### Work instructions
Below are entries. Reproduce exactly the lines between the line holding "Generate circuits for RCR and netlistviz" and the line holding "- [ ] Clock RLC", inclusive, and only those.
___ Dataset excerpts
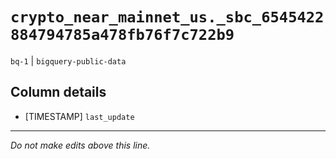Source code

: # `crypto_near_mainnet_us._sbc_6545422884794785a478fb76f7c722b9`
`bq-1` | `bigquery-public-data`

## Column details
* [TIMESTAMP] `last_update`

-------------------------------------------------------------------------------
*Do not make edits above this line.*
______
___ Dataset excerpts
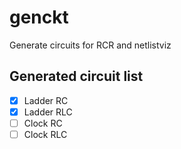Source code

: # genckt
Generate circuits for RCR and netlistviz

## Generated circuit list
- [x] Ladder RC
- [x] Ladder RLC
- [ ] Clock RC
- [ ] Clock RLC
______
### Output for this exercise
Generate circuits for RCR and netlistviz

## Generated circuit list
- [x] Ladder RC
- [x] Ladder RLC
- [ ] Clock RC
- [ ] Clock RLC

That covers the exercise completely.